Monday, 15/12/2025   
   Beirut 01:36

Recent Investigation Exposes Expanding Use of Israeli Spyware Targeting Lawyers, Journalists, and Activists

Fresh investigations have revealed the accelerating global deployment of Israeli-made spyware, with new campaigns striking at a Pakistani lawyer and dozens of journalists and activists across Europe. The findings have triggered urgent warnings for smartphone users worldwide, intensifying concerns over Israel-linked digital surveillance networks.

According to The Hacker News, a lawyer in Pakistan’s Baluchistan province received a suspicious WhatsApp link that was later confirmed to be part of a coordinated hacking operation designed to infiltrate mobile devices and extract sensitive data.

These attacks align with what has become known as the “Intellexa Leaks”—a joint probe involving the Zionist newspaper HaaretzInside Story, and Inside Tech, with technical verification from Amnesty International. Although Haaretz participated in the investigation, the newspaper itself has long been criticized for offering cover to the Israeli enemy’s surveillance industry even while reporting on it, underscoring the deep entanglement between Israeli media and Israel’s offensive cyber ecosystem.

Intellexa’s Predator Spyware Under Fire

The investigation reveals that Intellexa—the Israeli spyware consortium at the center of multiple rights abuses—developed Predator, one of the world’s most invasive digital surveillance tools.

Predator grants full remote control over messages, photos, calls, location tracking, and even the device’s camera and microphone, all without the victim’s knowledge.

Amnesty International says the leaks expose Intellexa’s operations with unprecedented clarity.
“This investigation provides one of the clearest and most damning views yet into Intellexa’s internal operations and technology,” said Jurre van Bergen, technologist at Amnesty International’s Security Lab.

The leaked documents show that Intellexa appeared to retain the ability to remotely access Predator customer logs—allowing company employees to view surveillance operations and personally identify targeted individuals. Van Bergen noted that such access seriously undermines any claim that Intellexa conducts human rights due diligence and may leave the company directly liable for abuses committed through its spyware.

Predator has already been tied to previous surveillance operations, including the 2021 targeting of Greek journalist Thanasis Koukakis. The new leaks further strengthen evidence linking Intellexa to systematic breaches of privacy and suppression of freedom of expression.

Amnesty International confirmed that a human rights lawyer from Balochistan was targeted through a WhatsApp attack during the summer of 2025—proof, they said, that Predator “is being actively used in Pakistan, gravely violating privacy and freedom of expression rights.”
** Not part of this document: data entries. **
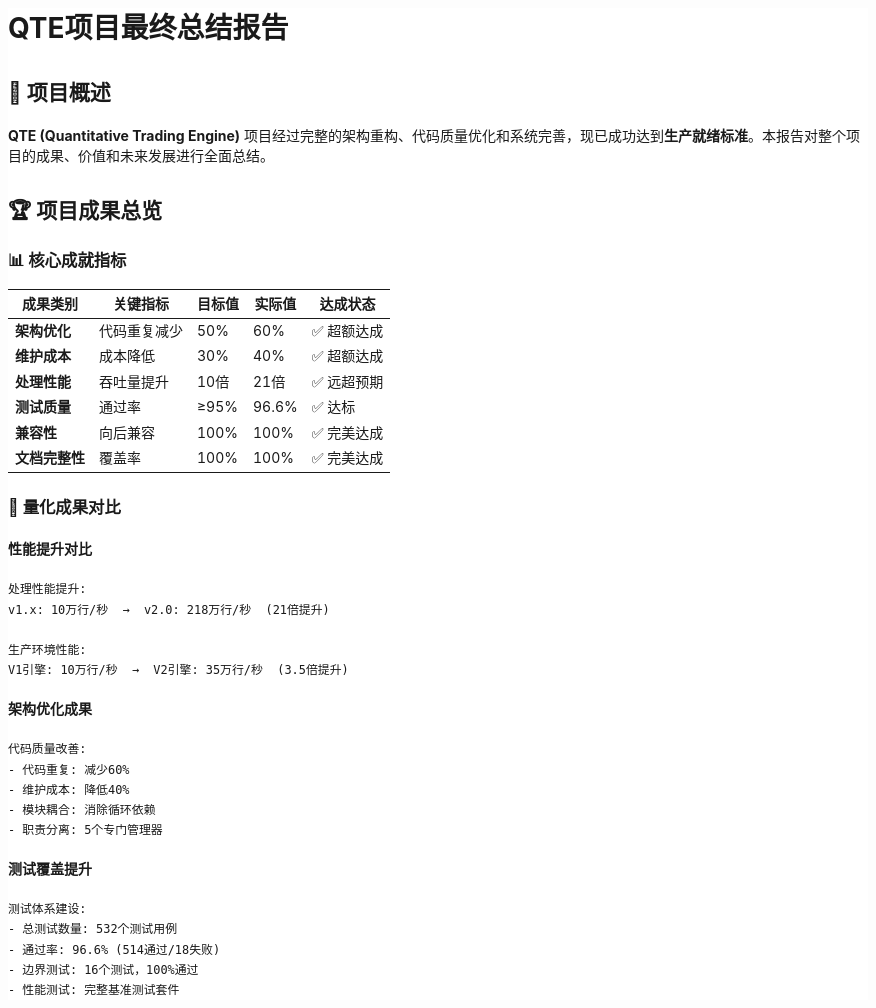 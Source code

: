 # QTE项目最终总结报告

## 🎯 项目概述

**QTE (Quantitative Trading Engine)** 项目经过完整的架构重构、代码质量优化和系统完善，现已成功达到**生产就绪标准**。本报告对整个项目的成果、价值和未来发展进行全面总结。

## 🏆 项目成果总览

### 📊 **核心成就指标**

| 成果类别 | 关键指标 | 目标值 | 实际值 | 达成状态 |
|----------|----------|--------|--------|----------|
| **架构优化** | 代码重复减少 | 50% | 60% | ✅ 超额达成 |
| **维护成本** | 成本降低 | 30% | 40% | ✅ 超额达成 |
| **处理性能** | 吞吐量提升 | 10倍 | 21倍 | ✅ 远超预期 |
| **测试质量** | 通过率 | ≥95% | 96.6% | ✅ 达标 |
| **兼容性** | 向后兼容 | 100% | 100% | ✅ 完美达成 |
| **文档完整性** | 覆盖率 | 100% | 100% | ✅ 完美达成 |

### 🎯 **量化成果对比**

#### 性能提升对比
```
处理性能提升:
v1.x: 10万行/秒  →  v2.0: 218万行/秒  (21倍提升)

生产环境性能:
V1引擎: 10万行/秒  →  V2引擎: 35万行/秒  (3.5倍提升)
```

#### 架构优化成果
```
代码质量改善:
- 代码重复: 减少60%
- 维护成本: 降低40%
- 模块耦合: 消除循环依赖
- 职责分离: 5个专门管理器
```

#### 测试覆盖提升
```
测试体系建设:
- 总测试数量: 532个测试用例
- 通过率: 96.6% (514通过/18失败)
- 边界测试: 16个测试，100%通过
- 性能测试: 完整基准测试套件
```
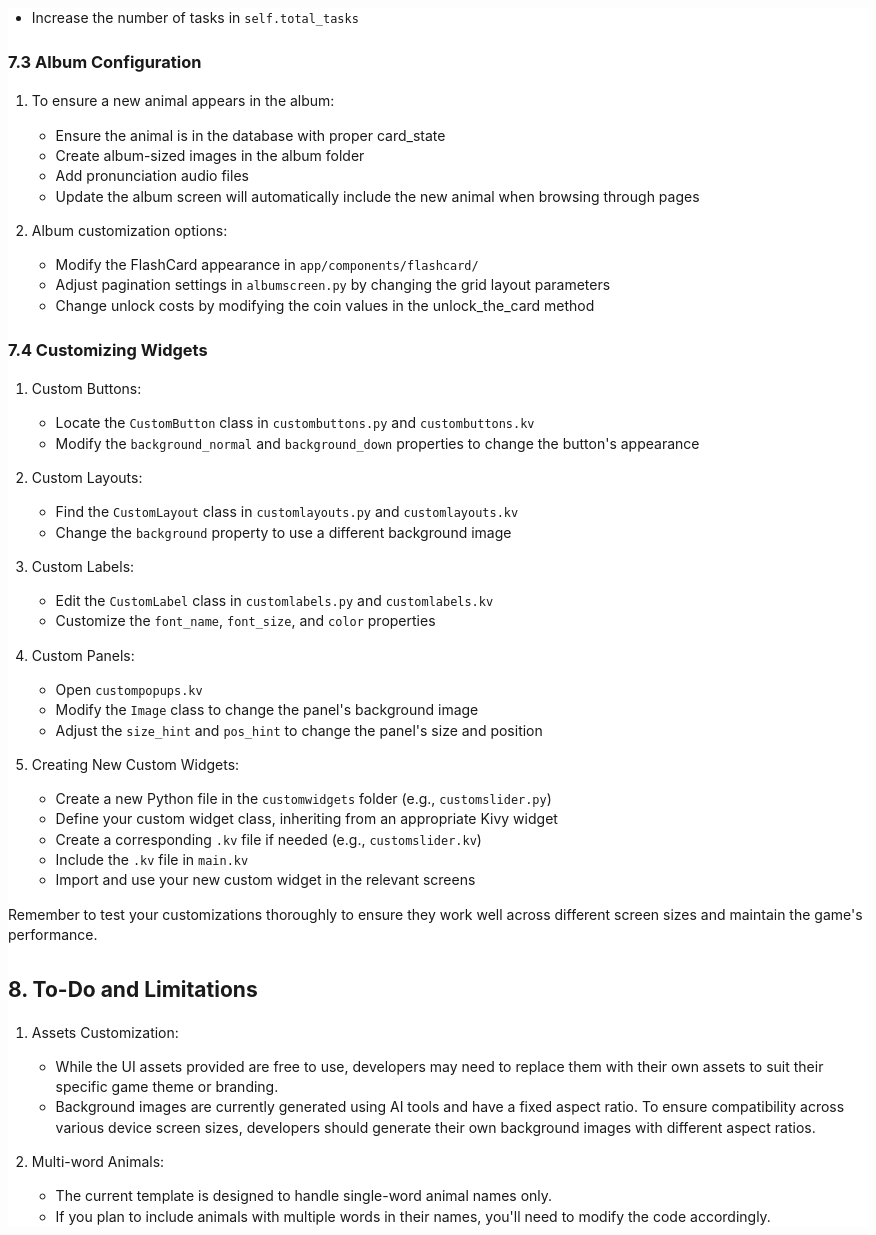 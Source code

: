   - Increase the number of tasks in `self.total_tasks`

### 7.3 Album Configuration
1. To ensure a new animal appears in the album:
   - Ensure the animal is in the database with proper card_state
   - Create album-sized images in the album folder
   - Add pronunciation audio files
   - Update the album screen will automatically include the new animal when browsing through pages

2. Album customization options:
   - Modify the FlashCard appearance in `app/components/flashcard/`
   - Adjust pagination settings in `albumscreen.py` by changing the grid layout parameters
   - Change unlock costs by modifying the coin values in the unlock_the_card method

### 7.4 Customizing Widgets
1. Custom Buttons:
   - Locate the `CustomButton` class in `custombuttons.py` and `custombuttons.kv`
   - Modify the `background_normal` and `background_down` properties to change the button's appearance

2. Custom Layouts:
   - Find the `CustomLayout` class in `customlayouts.py` and `customlayouts.kv`
   - Change the `background` property to use a different background image

3. Custom Labels:
   - Edit the `CustomLabel` class in `customlabels.py` and `customlabels.kv`
   - Customize the `font_name`, `font_size`, and `color` properties

4. Custom Panels:
   - Open `custompopups.kv`
   - Modify the `Image` class to change the panel's background image
   - Adjust the `size_hint` and `pos_hint` to change the panel's size and position

5. Creating New Custom Widgets:
   - Create a new Python file in the `customwidgets` folder (e.g., `customslider.py`)
   - Define your custom widget class, inheriting from an appropriate Kivy widget
   - Create a corresponding `.kv` file if needed (e.g., `customslider.kv`)
   - Include the `.kv` file in `main.kv`
   - Import and use your new custom widget in the relevant screens

Remember to test your customizations thoroughly to ensure they work well across different screen sizes and maintain the game's performance.

## 8. To-Do and Limitations
1. Assets Customization:
   - While the UI assets provided are free to use, developers may need to replace them with their own assets to suit their specific game theme or branding.
   - Background images are currently generated using AI tools and have a fixed aspect ratio. To ensure compatibility across various device screen sizes, developers should generate their own background images with different aspect ratios.

2. Multi-word Animals:
   - The current template is designed to handle single-word animal names only.
   - If you plan to include animals with multiple words in their names, you'll need to modify the code accordingly.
Even more concerning are revelations that Intellexa has developed a new spyware system, “Aladdin,” capable of infecting phones through online advertisements—a method that dramatically broadens the attack surface.
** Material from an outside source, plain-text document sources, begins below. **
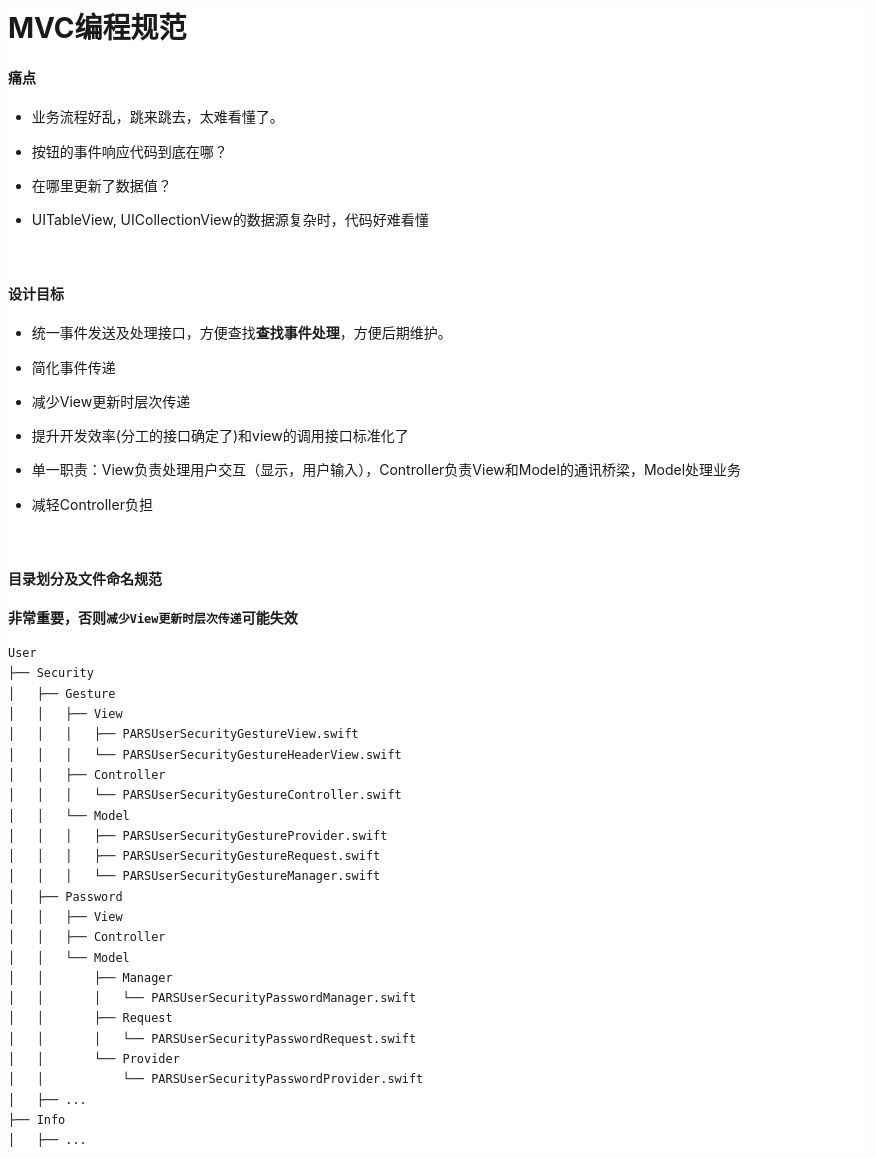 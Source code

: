 # MVC编程规范

#### **痛点**

- 业务流程好乱，跳来跳去，太难看懂了。

- 按钮的事件响应代码到底在哪？

- 在哪里更新了数据值？

- UITableView, UICollectionView的数据源复杂时，代码好难看懂

  ​

#### **设计目标**

- 统一事件发送及处理接口，方便查找**查找事件处理**，方便后期维护。

- 简化事件传递

- 减少View更新时层次传递

- 提升开发效率(分工的接口确定了)和view的调用接口标准化了

- 单一职责：View负责处理用户交互（显示，用户输入），Controller负责View和Model的通讯桥梁，Model处理业务

- 减轻Controller负担

  ​

#### **目录划分及文件命名规范**

**非常重要，否则`减少View更新时层次传递`可能失效**

  ```
  User
  ├── Security
  │   ├── Gesture
  │   │   ├── View
  │   │   │   ├── PARSUserSecurityGestureView.swift
  │   │   │   └── PARSUserSecurityGestureHeaderView.swift
  │   │   ├── Controller
  │   │   │   └── PARSUserSecurityGestureController.swift
  │   │   └── Model
  │   │   │   ├── PARSUserSecurityGestureProvider.swift
  │   │   │   ├── PARSUserSecurityGestureRequest.swift
  │   │   │   └── PARSUserSecurityGestureManager.swift
  │   ├── Password
  │   │   ├── View
  │   │   ├── Controller
  │   │   └── Model
  │   │       ├── Manager
  │   │       │   └── PARSUserSecurityPasswordManager.swift
  │   │       ├── Request
  │   │       │   └── PARSUserSecurityPasswordRequest.swift
  │   │       └── Provider
  │   │           └── PARSUserSecurityPasswordProvider.swift
  │   ├── ...
  ├── Info
  │   ├── ...
  ```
Figure 8: Screenshot of leaked document presenting ‘Aladdin’, a zero-click infection system via malicious advertisement based on public IP address (Source: Amnesty)
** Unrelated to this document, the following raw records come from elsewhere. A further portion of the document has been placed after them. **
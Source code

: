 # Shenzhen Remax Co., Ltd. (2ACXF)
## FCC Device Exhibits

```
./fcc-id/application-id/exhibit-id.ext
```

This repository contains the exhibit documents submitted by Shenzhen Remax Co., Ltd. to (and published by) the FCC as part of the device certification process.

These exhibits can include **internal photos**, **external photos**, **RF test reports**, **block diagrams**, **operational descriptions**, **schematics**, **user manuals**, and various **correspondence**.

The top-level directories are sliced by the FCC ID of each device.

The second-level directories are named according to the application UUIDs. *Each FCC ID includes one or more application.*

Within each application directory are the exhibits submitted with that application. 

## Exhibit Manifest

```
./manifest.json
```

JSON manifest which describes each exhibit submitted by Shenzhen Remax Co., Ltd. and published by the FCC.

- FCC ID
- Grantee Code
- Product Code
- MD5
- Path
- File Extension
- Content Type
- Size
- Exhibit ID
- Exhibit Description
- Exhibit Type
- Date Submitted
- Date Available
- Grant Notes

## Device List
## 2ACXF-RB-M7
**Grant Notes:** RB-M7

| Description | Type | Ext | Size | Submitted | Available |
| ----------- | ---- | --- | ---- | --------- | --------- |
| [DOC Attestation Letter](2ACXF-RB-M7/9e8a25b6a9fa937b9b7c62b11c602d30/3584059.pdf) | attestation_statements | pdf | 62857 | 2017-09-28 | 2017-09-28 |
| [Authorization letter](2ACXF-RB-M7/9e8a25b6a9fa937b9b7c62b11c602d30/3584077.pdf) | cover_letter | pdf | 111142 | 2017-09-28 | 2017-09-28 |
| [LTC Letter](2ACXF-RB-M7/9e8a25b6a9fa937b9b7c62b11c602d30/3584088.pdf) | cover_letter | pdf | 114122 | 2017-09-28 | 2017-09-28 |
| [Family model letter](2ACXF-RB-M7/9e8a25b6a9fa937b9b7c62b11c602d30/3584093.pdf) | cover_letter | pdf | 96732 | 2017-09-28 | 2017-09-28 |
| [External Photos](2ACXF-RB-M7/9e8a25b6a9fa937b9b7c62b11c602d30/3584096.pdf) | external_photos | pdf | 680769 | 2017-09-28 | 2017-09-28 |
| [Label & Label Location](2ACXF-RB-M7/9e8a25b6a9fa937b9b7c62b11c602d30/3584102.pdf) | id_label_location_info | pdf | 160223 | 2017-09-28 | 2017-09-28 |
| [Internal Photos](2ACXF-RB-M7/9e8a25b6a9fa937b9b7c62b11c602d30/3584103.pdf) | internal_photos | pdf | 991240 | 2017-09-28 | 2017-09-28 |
A Global, Not Localized, Operation

The attacks span far beyond one country. More than 80 journalists in Italy and Spain were targeted, alongside lawyers and activists across Asia. Investigators warn that similar campaigns are believed to be unfolding in other regions.

Google and Apple issued urgent global alerts after detecting the threat—an indication of how widespread and dangerous the Israeli-linked spyware ecosystem has become.

Human rights organizations warn that persistent use of such tools endangers not only journalists, judges, and lawyers but also the privacy of millions of people. They urge accountability for the companies driving the spyware industry and the governments—particularly the Israeli occupation entity—facilitating and exporting it.